Silog forms a large part of Lazza’s breakfast offering. “We offer tapa (marinated beef), tocino (sweet cured pork), bangus (milkfish), longganisa (pork sausage), and our signature Lazza crispy pork sisig,” says Dizon. “We also add our home-made atchara (Filipino pickled unripened papaya) to go along with all the dishes.” For those in need of a substantial meal there’s the ‘mixsilog’ which Dizon describes as the “breakfast of champions” which features garlic rice, a fried egg, and a combination of bangus, tocino, tapa, and longganisa.

The venue’s ‘lugaw overload’ is another must-order, which sees the traditional porridge-like rice lugaw topped with chicharon bulaklak (deep-fried ruffled fat made from pig mesentery), crispy tofu, and lechon kawali (deep-fried pork belly). The dish also includes unlimited lugaw refills. “This warm meal hits the spot especially during cold days and nights,” says Dizon.

Drinks-wise, all the dishes on Lazza’s breakfast menu are served with unlimited Kapeng Barako coffee refills. Barako is Tagalog for a male stud bull or wild boar and references the strong flavour of the coffee which is grown in the Philippines. “We make sure we support local Filipino farmers,” says Dizon. “Traditionally, the coffee is served black to experience the full-bodied flavour, but we also have some sweeteners and milk.”

While the Filipino breakfast offering may look a bit different to eggs on toast, Montalban hopes its uniqueness will catch the attention of Australian diners. “We are not afraid to put a healthy serving of protein and carbohydrates on our breakfast plate,” says the chef and owner. “We don’t shy away from the big, bold flavours of our silog even early in the morning — it is something you don’t normally see in breakfast cafés and coffee shops.”

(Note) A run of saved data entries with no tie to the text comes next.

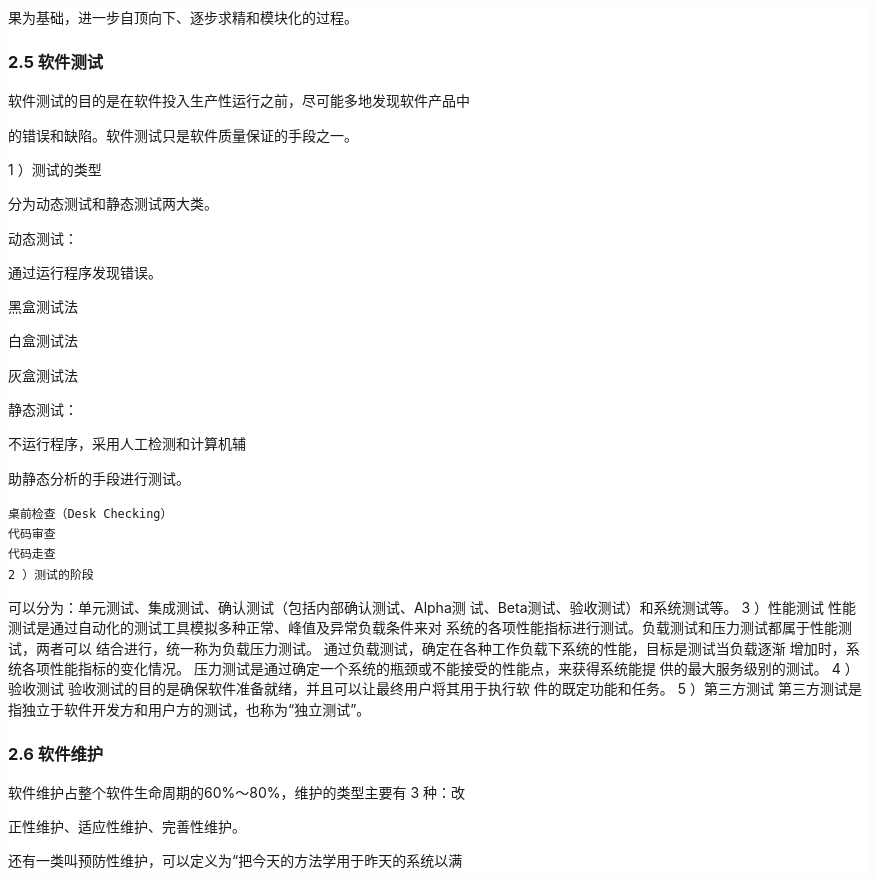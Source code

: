  果为基础，进一步自顶向下、逐步求精和模块化的过程。

### 2.5 软件测试

 软件测试的目的是在软件投入生产性运行之前，尽可能多地发现软件产品中

 的错误和缺陷。软件测试只是软件质量保证的手段之一。

 1 ）测试的类型

 分为动态测试和静态测试两大类。

 动态测试：

 通过运行程序发现错误。

 黑盒测试法

 白盒测试法

 灰盒测试法

 静态测试：

 不运行程序，采用人工检测和计算机辅

 助静态分析的手段进行测试。

```
桌前检查（Desk Checking）
代码审查
代码走查
2 ）测试的阶段
```

可以分为：单元测试、集成测试、确认测试（包括内部确认测试、Alpha测
试、Beta测试、验收测试）和系统测试等。
3 ）性能测试
性能测试是通过自动化的测试工具模拟多种正常、峰值及异常负载条件来对
系统的各项性能指标进行测试。负载测试和压力测试都属于性能测试，两者可以
结合进行，统一称为负载压力测试。
通过负载测试，确定在各种工作负载下系统的性能，目标是测试当负载逐渐
增加时，系统各项性能指标的变化情况。
压力测试是通过确定一个系统的瓶颈或不能接受的性能点，来获得系统能提
供的最大服务级别的测试。
4 ）验收测试
验收测试的目的是确保软件准备就绪，并且可以让最终用户将其用于执行软
件的既定功能和任务。
5 ）第三方测试
第三方测试是指独立于软件开发方和用户方的测试，也称为“独立测试”。

### 2.6 软件维护

 软件维护占整个软件生命周期的60%～80%，维护的类型主要有 3 种：改

 正性维护、适应性维护、完善性维护。

 还有一类叫预防性维护，可以定义为“把今天的方法学用于昨天的系统以满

While the ingredients and flavour profiles might differ between Australian and Filipino breakfasts, warming hospitality is at the core of both offerings. “Filipino breakfast is not just a meal, it is a memorymaker,” says Dizon. “It will make your heart warm and your tummy full and bring you back to your childhood … we want that nostalgic feeling and warmth to be enjoyed here in Sydney.”